Hotel Rebound Expected

But room rates are forecast to stay low for at least another year

By: Lisa Jennings

After two years of declining profits and low occupancy rates, the U.S. hotel industry is seeing signs of recovery for the second half of this year.

That’s good news for hotel owners. But there is even better news for consumers and travel agents looking for bargains: Average room rates are likely to remain low for at least another year, analysts say.

War, SARS, and a weakened economy slowed travel in the first half of the year, but Americans are starting to hit the road again, and business travel is expected to resume in the fall, which will help lift the hotel industry out of its current slump, said Robert Mandelbaum, director of research for PKF Consulting in Atlanta.

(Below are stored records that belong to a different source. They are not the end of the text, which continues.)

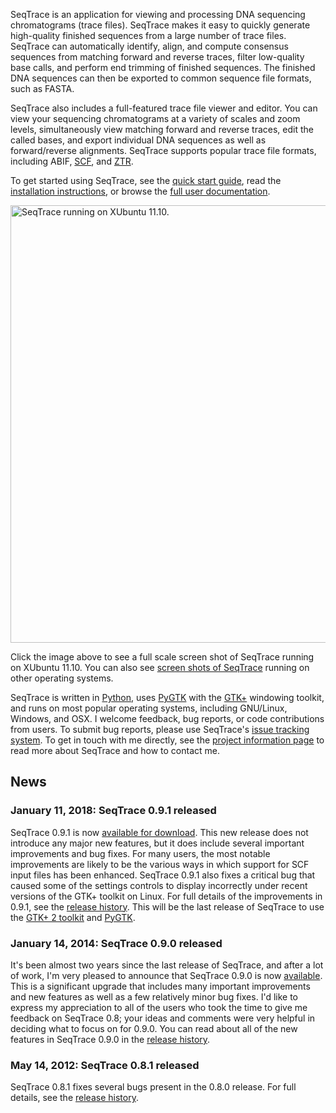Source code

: SeqTrace is an application for viewing and processing DNA sequencing chromatograms (trace files). SeqTrace makes it easy to quickly generate high-quality finished sequences from a large number of trace files. SeqTrace can automatically identify, align, and compute consensus sequences from matching forward and reverse traces, filter low-quality base calls, and perform end trimming of finished sequences. The finished DNA sequences can then be exported to common sequence file formats, such as FASTA.

SeqTrace also includes a full-featured trace file viewer and editor. You can view your sequencing chromatograms at a variety of scales and zoom levels, simultaneously view matching forward and reverse traces, edit the called bases, and export individual DNA sequences as well as forward/reverse alignments. SeqTrace supports popular trace file formats, including ABIF, [SCF](http://staden.sourceforge.net/manual/formats_unix_2.html), and [ZTR](http://staden.sourceforge.net/manual/formats_unix_12.html).

To get started using SeqTrace, see the [quick start guide](https://github.com/stuckyb/seqtrace/wiki/Quick-Start-Guide), read the [installation instructions](https://github.com/stuckyb/seqtrace/wiki/Installation), or browse the [full user documentation](https://github.com/stuckyb/seqtrace/wiki/Home).

<a href="https://github.com/stuckyb/seqtrace/wiki/images/screenshot-xubuntu.png"><img alt="SeqTrace running on XUbuntu 11.10." src="https://github.com/stuckyb/seqtrace/wiki/images/screenshot-xubuntu.png" width=700 /></a>

Click the image above to see a full scale screen shot of SeqTrace running on XUbuntu 11.10. You can also see [screen shots of SeqTrace](https://github.com/stuckyb/seqtrace/wiki/Screenshots) running on other operating systems.

SeqTrace is written in [Python](http://www.python.org/), uses [PyGTK](http://www.pygtk.org/) with the [GTK+](http://www.gtk.org/) windowing toolkit, and runs on most popular operating systems, including GNU/Linux, Windows, and OSX. I welcome feedback, bug reports, or code contributions from users. To submit bug reports, please use SeqTrace's [issue tracking system](https://github.com/stuckyb/seqtrace/issues). To get in touch with me directly, see the [project information page](https://github.com/stuckyb/seqtrace/wiki/About) to read more about SeqTrace and how to contact me.

## News

### January 11, 2018: SeqTrace 0.9.1 released

SeqTrace 0.9.1 is now [available for download](http://code.google.com/p/seqtrace/downloads/list).  This new release does not introduce any major new features, but it does include several important improvements and bug fixes.  For many users, the most notable improvements are likely to be the various ways in which support for SCF input files has been enhanced.  SeqTrace 0.9.1 also fixes a critical bug that caused some of the settings controls to display incorrectly under recent versions of the GTK+ toolkit on Linux.  For full details of the improvements in 0.9.1, see the [release history](https://github.com/stuckyb/seqtrace/wiki/Release-History).  This will be the last release of SeqTrace to use the [GTK+ 2 toolkit](https://developer.gnome.org/gtk2/) and [PyGTK](http://www.pygtk.org/).

### January 14, 2014: SeqTrace 0.9.0 released

It's been almost two years since the last release of SeqTrace, and after a lot of work, I'm very pleased to announce that SeqTrace 0.9.0 is now [available](http://code.google.com/p/seqtrace/downloads/list). This is a significant upgrade that includes many important improvements and new features as well as a few relatively minor bug fixes. I'd like to express my appreciation to all of the users who took the time to give me feedback on SeqTrace 0.8; your ideas and comments were very helpful in deciding what to focus on for 0.9.0. You can read about all of the new features in SeqTrace 0.9.0 in the [release history](https://github.com/stuckyb/seqtrace/wiki/Release-History).

### May 14, 2012: SeqTrace 0.8.1 released

SeqTrace 0.8.1 fixes several bugs present in the 0.8.0 release. For full details, see the [release history](https://github.com/stuckyb/seqtrace/wiki/Release-History).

In major urban markets across the United States, which PKF tracks, Mandelbaum predicts that average occupancy rates will reach 61.7 percent by year end slightly higher than the 61.5 percent at the end of 2002.

Nationally, the average occupancy rate for the first five months of 2003 was 56.7 percent, still below last year’s year-to-date average of 57.8 percent, according to Smith Travel Research.

Still, room rates, which have been on a steady downward spiral, are not expected to increase significantly until 2005, Mandelbaum said.

The average daily room rate in major markets will top only $93.88 by the end of 2003, Mandelbaum predicts, which is even lower than last year’s year-end average of $95.18.

Room rates will remain low because hotel officials are nervous that increased prices will scare off returning travelers in the current shaky market.

Though travel in general is expected to return to pre-war levels next year barring any adverse events Mandelbaum said hotels are more likely to boost profits by trimming services and amenities than by raising rates.

Most cuts will be made in ways consumers probably won’t notice, such as accounting and reservations departments. But travelers may notice some cuts, such as the cutting back of room-service hours.

Looking at state-by-state performance, hotels in Western states fared slightly better, with May showing signs of turnaround for some states.

May occupancy rates increased slightly in Arizona (59.7 percent, up from 59.4 percent), Nevada (70.4 percent, up from 67 percent) and Washington State (62.3 percent, up from 61.2 percent), compared to the same month last year.

The hotel market in San Francisco was among the hardest hit in the West, said Thomas Callahan, executive vice president of PKF Consulting in San Francisco. SARS slowed international travel from Asia, and the economic downturn has crushed business travel, he said.

The average price of a room in San Francisco dipped to $121.74 in May, versus $131 a year ago.

But hotel occupancy rates in San Francisco were up in May, 63 percent compared to 62.8 percent in May last year.

“We’re looking for the market to begin to firm up,” he said.

Hotel occupancy rates were highest in Hawaii, reaching a year-to-date average of 70.9 percent in May, up from 69.1 percent for the same period last year.

Unlike most other states in the country, Hawaii saw an increase in the average room rate.

The year-to-date average in May was $144.53, compared with $141.57 the previous year. And revenues per available room were up 4.7 percent.

That’s largely because travel from the West Coast has remained strong, despite world events, said Murray Towill, president of the Hawaii Hotel & Lodging Association.

And traffic from the Eastern United States has also picked up, which brings travelers who tend to stay longer, he said.

Hotels on Maui and Kauai have done particularly well, but Oahu has lost a huge number of travelers from Japan because of the economic downturn there. Oahu’s occupancy rate in May dipped more than 9 percent to 61.4 percent from 67.6 percent in May 2002, according to Smith Travel.

“Our Japanese arrivals in Waikiki are 70 to 80 percent of what they were a year ago,” said Towill. “But we’re starting to see some recovery, so we’re optimistic.”